What's the solution?

To solve this, the researchers created a new component called TransV. TransV takes the important visual information from the video and efficiently transfers it into the language model’s instructions, essentially summarizing the visuals. This prevents the repetition problem and allows TimeViper to handle videos with over 10,000 frames. They combined this with a hybrid Mamba-Transformer architecture, leveraging the strengths of both to create a more efficient and powerful model.

Why it matters?

This work is important because it represents a step forward in building AI that can truly understand videos like humans do. Being able to process hour-long videos opens up possibilities for applications like detailed video analysis, improved video search, and more sophisticated AI assistants that can understand and respond to visual content over extended periods. It also provides insights into how to best combine different types of neural network architectures for better performance and understanding.

Abstract

We introduce TimeViper, a hybrid vision-language model designed to tackle challenges of long video understanding. Processing long videos demands both an efficient model architecture and an effective mechanism for handling extended temporal contexts.
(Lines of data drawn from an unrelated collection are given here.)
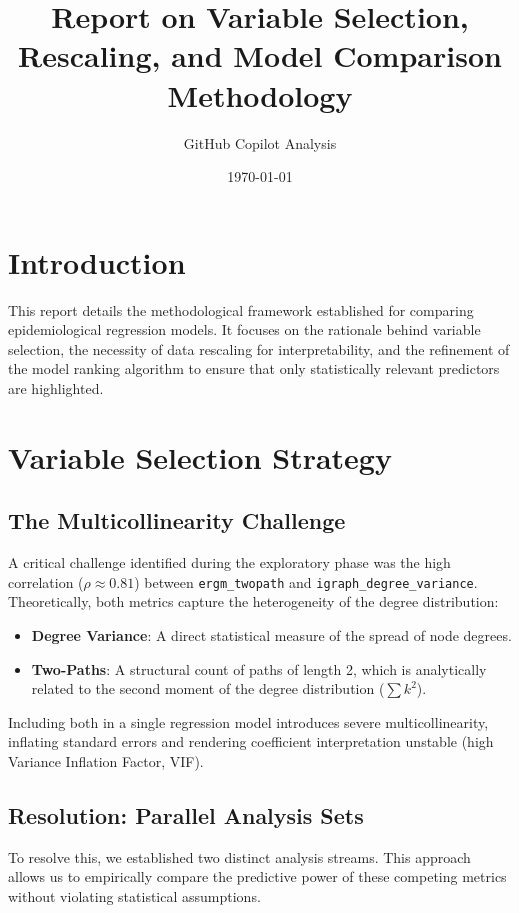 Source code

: \documentclass{article}
\title{Report on Variable Selection, Rescaling, and Model Comparison Methodology}
\author{GitHub Copilot Analysis}
\date{\today}
\begin{document}
\maketitle

\section{Introduction}
This report details the methodological framework established for comparing epidemiological regression models. It focuses on the rationale behind variable selection, the necessity of data rescaling for interpretability, and the refinement of the model ranking algorithm to ensure that only statistically relevant predictors are highlighted.

\section{Variable Selection Strategy}

\subsection{The Multicollinearity Challenge}
A critical challenge identified during the exploratory phase was the high correlation ($\rho \approx 0.81$) between \texttt{ergm\_twopath} and \texttt{igraph\_degree\_variance}. Theoretically, both metrics capture the heterogeneity of the degree distribution:
\begin{itemize}
    \item \textbf{Degree Variance}: A direct statistical measure of the spread of node degrees.
    \item \textbf{Two-Paths}: A structural count of paths of length 2, which is analytically related to the second moment of the degree distribution ($\sum k^2$).
\end{itemize}
Including both in a single regression model introduces severe multicollinearity, inflating standard errors and rendering coefficient interpretation unstable (high Variance Inflation Factor, VIF).

\subsection{Resolution: Parallel Analysis Sets}
To resolve this, we established two distinct analysis streams. This approach allows us to empirically compare the predictive power of these competing metrics without violating statistical assumptions.
\end{document}
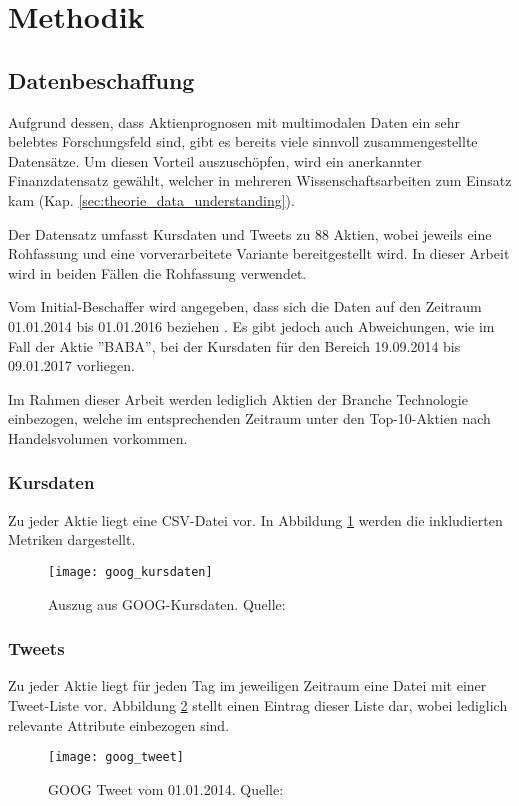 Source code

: \newpage
\section{Methodik}

\subsection{Datenbeschaffung}\label{sec:data_ingestion}
Aufgrund dessen, dass Aktienprognosen mit multimodalen Daten ein sehr belebtes Forschungsfeld sind, gibt es bereits viele sinnvoll zusammengestellte Datensätze. Um diesen Vorteil auszuschöpfen, wird ein anerkannter Finanzdatensatz gewählt, welcher in mehreren Wissenschaftsarbeiten zum Einsatz kam  (Kap. \ref{sec:theorie_data_understanding})\autocite{xu2018StockMovement}\autocite{Xu2020StockMovement}\autocite{zhang2022transformer}.

Der Datensatz umfasst Kursdaten und Tweets zu 88 Aktien, wobei jeweils eine Rohfassung und eine vorverarbeitete Variante bereitgestellt wird. In dieser Arbeit wird in beiden Fällen die Rohfassung verwendet. 

Vom Initial-Beschaffer wird angegeben, dass sich die Daten auf den Zeitraum 01.01.2014 bis 01.01.2016 beziehen \autocite[Kap. 3]{xu2018StockMovement}.
Es gibt jedoch auch Abweichungen, wie im Fall der Aktie ''BABA'', bei der Kursdaten für den Bereich 19.09.2014 bis 09.01.2017 vorliegen.

Im Rahmen dieser Arbeit werden lediglich Aktien der Branche Technologie einbezogen, welche im entsprechenden Zeitraum unter den Top-10-Aktien nach Handelsvolumen vorkommen. 

\subsubsection*{Kursdaten}\label{sec:data_ingestion_stockdata}
Zu jeder Aktie liegt eine \ac{CSV}-Datei vor. In Abbildung \ref{fig:goog_kursdaten} werden die inkludierten Metriken dargestellt.
\newpage
\begin{figure}[H]
	\texttt{[image: goog\_kursdaten]}
	\caption[Auszug aus GOOG-Kursdaten]{Auszug aus GOOG-Kursdaten. Quelle: \autocite{website:stocknet-dataset}}
	\label{fig:goog_kursdaten}
\end{figure}
 

\subsubsection*{Tweets}\label{sec:data_ingestion_tweetdata}
Zu jeder Aktie liegt für jeden Tag im jeweiligen Zeitraum eine Datei mit einer Tweet-Liste vor. Abbildung \ref{fig:goog_tweet} stellt einen Eintrag dieser Liste dar, wobei lediglich relevante Attribute einbezogen sind.
\begin{figure}[H]
	\texttt{[image: goog\_tweet]}
	\caption[GOOG Tweet vom 01.01.2014]{GOOG Tweet vom 01.01.2014. Quelle: \autocite{website:stocknet-dataset}}
	\label{fig:goog_tweet}
\end{figure}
To this end, TimeViper adopts a hybrid Mamba-Transformer backbone that combines the efficiency of state-space models with the expressivity of attention mechanisms. Through this hybrid design, we reveal the vision-to-text information aggregation phenomenon, where information progressively flows from vision tokens to text tokens across increasing LLM depth, resulting in severe vision token redundancy. Motivated by this observation, we propose TransV, a token information transfer module that transfers and compresses vision tokens into instruction tokens while maintaining multimodal understanding capabilities. This design enables TimeViper to process hour-long videos exceeding 10,000 frames. Extensive experiments across multiple benchmarks demonstrate that TimeViper competes with state-of-the-art models while extending frame numbers. We further analyze attention behaviors of both Mamba and Transformer layers, offering new insights into hybrid model interpretability. This work represents an initial step towards developing, interpreting, and compressing hybrid Mamba-Transformer architectures.